Task prompt -
Transcribe all the entries word for word, skipping the pictures.
-- Extracted data follows --
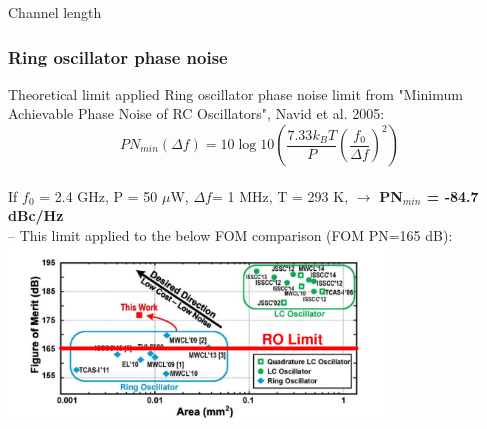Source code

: \documentclass[t, screen, aspectratio=43]{beamer}
\begin{document}
\begin{frame}
\begin{block}{Channel length}
	\end{block}	
\end{frame}

\begin{frame}
	\frametitle{Ring oscillator phase noise}
	\begin{block}{Theoretical limit applied}
		\scriptsize
		Ring oscillator phase noise limit from "Minimum Achievable Phase Noise of RC Oscillators", Navid et al. 2005:
		\begin{equation}
			PN_{min}(\Delta f)= 10\log 10\left(\frac{7.33k_BT}{P}\left(\frac{f_0}{\Delta f}\right)^2\right)
		\end{equation}
		\vspace{-.8em}\\
		If $f_0$ = 2.4 GHz, P = 50 $\mu$W, $\Delta f$= 1 MHz, T = 293 K, $\rightarrow$ \textbf{PN$_{min}$ = -84.7 dBc/Hz} \\
		-- This limit applied to the below FOM comparison (FOM PN=165 dB):
		\vspace{-1.5em}
		\center\includegraphics[width=0.75\textwidth, angle=0]{ro_perf.pdf}
	\end{block}
\end{frame}
\end{document}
-- Extracted data concluded --
Reply -
Source code

: \documentclass[t, screen, aspectratio=43]{beamer}
\begin{document}
\begin{frame}
\begin{block}{Channel length}
	\end{block}	
\end{frame}

\begin{frame}
	\frametitle{Ring oscillator phase noise}
	\begin{block}{Theoretical limit applied}
		\scriptsize
		Ring oscillator phase noise limit from "Minimum Achievable Phase Noise of RC Oscillators", Navid et al. 2005:
		\begin{equation}
			PN_{min}(\Delta f)= 10\log 10\left(\frac{7.33k_BT}{P}\left(\frac{f_0}{\Delta f}\right)^2\right)
		\end{equation}
		\vspace{-.8em}\\
		If $f_0$ = 2.4 GHz, P = 50 $\mu$W, $\Delta f$= 1 MHz, T = 293 K, $\rightarrow$ \textbf{PN$_{min}$ = -84.7 dBc/Hz} \\
		-- This limit applied to the below FOM comparison (FOM PN=165 dB):
		\vspace{-1.5em}
		\center\includegraphics[width=0.75\textwidth, angle=0]{ro_perf.pdf}
	\end{block}
\end{frame}
\end{document}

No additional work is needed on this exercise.